== Supplied entries ==
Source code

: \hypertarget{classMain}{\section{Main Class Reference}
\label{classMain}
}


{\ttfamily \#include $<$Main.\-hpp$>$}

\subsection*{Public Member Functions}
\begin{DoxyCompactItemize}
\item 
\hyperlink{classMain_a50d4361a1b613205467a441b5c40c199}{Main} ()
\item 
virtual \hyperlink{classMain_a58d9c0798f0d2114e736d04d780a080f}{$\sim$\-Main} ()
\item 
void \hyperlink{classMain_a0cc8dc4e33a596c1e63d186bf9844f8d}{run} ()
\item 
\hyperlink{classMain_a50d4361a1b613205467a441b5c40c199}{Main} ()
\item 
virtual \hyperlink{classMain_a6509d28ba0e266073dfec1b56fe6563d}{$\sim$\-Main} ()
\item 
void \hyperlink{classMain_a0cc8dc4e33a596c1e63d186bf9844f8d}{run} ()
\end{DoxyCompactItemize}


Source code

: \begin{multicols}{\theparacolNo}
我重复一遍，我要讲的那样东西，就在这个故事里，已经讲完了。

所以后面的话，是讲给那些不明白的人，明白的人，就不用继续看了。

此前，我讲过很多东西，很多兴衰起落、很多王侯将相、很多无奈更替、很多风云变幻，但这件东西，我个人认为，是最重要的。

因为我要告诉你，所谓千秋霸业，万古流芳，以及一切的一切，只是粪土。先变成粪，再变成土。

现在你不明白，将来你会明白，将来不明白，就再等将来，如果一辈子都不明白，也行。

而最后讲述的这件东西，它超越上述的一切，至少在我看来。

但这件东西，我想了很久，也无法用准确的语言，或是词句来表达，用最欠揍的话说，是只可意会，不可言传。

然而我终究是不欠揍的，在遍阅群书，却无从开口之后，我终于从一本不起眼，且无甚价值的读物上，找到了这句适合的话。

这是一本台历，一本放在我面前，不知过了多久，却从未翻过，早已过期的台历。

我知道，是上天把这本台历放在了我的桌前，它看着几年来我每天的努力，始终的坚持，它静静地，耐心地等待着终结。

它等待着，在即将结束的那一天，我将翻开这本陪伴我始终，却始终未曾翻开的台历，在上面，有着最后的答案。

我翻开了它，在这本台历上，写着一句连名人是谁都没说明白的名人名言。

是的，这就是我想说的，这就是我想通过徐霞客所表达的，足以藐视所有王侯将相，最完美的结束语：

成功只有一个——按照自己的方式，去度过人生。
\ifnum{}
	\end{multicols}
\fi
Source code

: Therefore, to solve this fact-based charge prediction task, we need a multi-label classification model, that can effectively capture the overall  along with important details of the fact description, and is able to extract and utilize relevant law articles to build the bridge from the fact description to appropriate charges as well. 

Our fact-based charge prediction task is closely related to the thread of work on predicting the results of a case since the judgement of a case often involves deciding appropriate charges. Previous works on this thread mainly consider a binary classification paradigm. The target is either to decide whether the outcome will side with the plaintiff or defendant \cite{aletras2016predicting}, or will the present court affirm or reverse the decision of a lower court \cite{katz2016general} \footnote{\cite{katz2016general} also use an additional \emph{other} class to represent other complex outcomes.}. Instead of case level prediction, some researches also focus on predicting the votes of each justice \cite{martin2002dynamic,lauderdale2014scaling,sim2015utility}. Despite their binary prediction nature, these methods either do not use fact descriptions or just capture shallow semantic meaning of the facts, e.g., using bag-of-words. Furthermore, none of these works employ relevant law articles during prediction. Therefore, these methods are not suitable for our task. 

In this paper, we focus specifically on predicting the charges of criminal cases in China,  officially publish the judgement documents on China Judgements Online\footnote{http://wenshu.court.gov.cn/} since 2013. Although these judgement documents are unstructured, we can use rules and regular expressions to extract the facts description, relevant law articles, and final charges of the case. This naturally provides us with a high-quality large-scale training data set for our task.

== Problem description ==
Output the material verbatim, including every line.

== Expected answer ==
Source code

: \hypertarget{classMain}{\section{Main Class Reference}
\label{classMain}
}


{\ttfamily \#include $<$Main.\-hpp$>$}

\subsection*{Public Member Functions}
\begin{DoxyCompactItemize}
\item 
\hyperlink{classMain_a50d4361a1b613205467a441b5c40c199}{Main} ()
\item 
virtual \hyperlink{classMain_a58d9c0798f0d2114e736d04d780a080f}{$\sim$\-Main} ()
\item 
void \hyperlink{classMain_a0cc8dc4e33a596c1e63d186bf9844f8d}{run} ()
\item 
\hyperlink{classMain_a50d4361a1b613205467a441b5c40c199}{Main} ()
\item 
virtual \hyperlink{classMain_a6509d28ba0e266073dfec1b56fe6563d}{$\sim$\-Main} ()
\item 
void \hyperlink{classMain_a0cc8dc4e33a596c1e63d186bf9844f8d}{run} ()
\end{DoxyCompactItemize}


Source code

: \begin{multicols}{\theparacolNo}
我重复一遍，我要讲的那样东西，就在这个故事里，已经讲完了。

所以后面的话，是讲给那些不明白的人，明白的人，就不用继续看了。

此前，我讲过很多东西，很多兴衰起落、很多王侯将相、很多无奈更替、很多风云变幻，但这件东西，我个人认为，是最重要的。

因为我要告诉你，所谓千秋霸业，万古流芳，以及一切的一切，只是粪土。先变成粪，再变成土。

现在你不明白，将来你会明白，将来不明白，就再等将来，如果一辈子都不明白，也行。

而最后讲述的这件东西，它超越上述的一切，至少在我看来。

但这件东西，我想了很久，也无法用准确的语言，或是词句来表达，用最欠揍的话说，是只可意会，不可言传。

然而我终究是不欠揍的，在遍阅群书，却无从开口之后，我终于从一本不起眼，且无甚价值的读物上，找到了这句适合的话。

这是一本台历，一本放在我面前，不知过了多久，却从未翻过，早已过期的台历。

我知道，是上天把这本台历放在了我的桌前，它看着几年来我每天的努力，始终的坚持，它静静地，耐心地等待着终结。

它等待着，在即将结束的那一天，我将翻开这本陪伴我始终，却始终未曾翻开的台历，在上面，有着最后的答案。

我翻开了它，在这本台历上，写着一句连名人是谁都没说明白的名人名言。

是的，这就是我想说的，这就是我想通过徐霞客所表达的，足以藐视所有王侯将相，最完美的结束语：

成功只有一个——按照自己的方式，去度过人生。
\ifnum{}
	\end{multicols}
\fi
Source code

: Therefore, to solve this fact-based charge prediction task, we need a multi-label classification model, that can effectively capture the overall  along with important details of the fact description, and is able to extract and utilize relevant law articles to build the bridge from the fact description to appropriate charges as well. 

Our fact-based charge prediction task is closely related to the thread of work on predicting the results of a case since the judgement of a case often involves deciding appropriate charges. Previous works on this thread mainly consider a binary classification paradigm. The target is either to decide whether the outcome will side with the plaintiff or defendant \cite{aletras2016predicting}, or will the present court affirm or reverse the decision of a lower court \cite{katz2016general} \footnote{\cite{katz2016general} also use an additional \emph{other} class to represent other complex outcomes.}. Instead of case level prediction, some researches also focus on predicting the votes of each justice \cite{martin2002dynamic,lauderdale2014scaling,sim2015utility}. Despite their binary prediction nature, these methods either do not use fact descriptions or just capture shallow semantic meaning of the facts, e.g., using bag-of-words. Furthermore, none of these works employ relevant law articles during prediction. Therefore, these methods are not suitable for our task. 

In this paper, we focus specifically on predicting the charges of criminal cases in China,  officially publish the judgement documents on China Judgements Online\footnote{http://wenshu.court.gov.cn/} since 2013. Although these judgement documents are unstructured, we can use rules and regular expressions to extract the facts description, relevant law articles, and final charges of the case. This naturally provides us with a high-quality large-scale training data set for our task.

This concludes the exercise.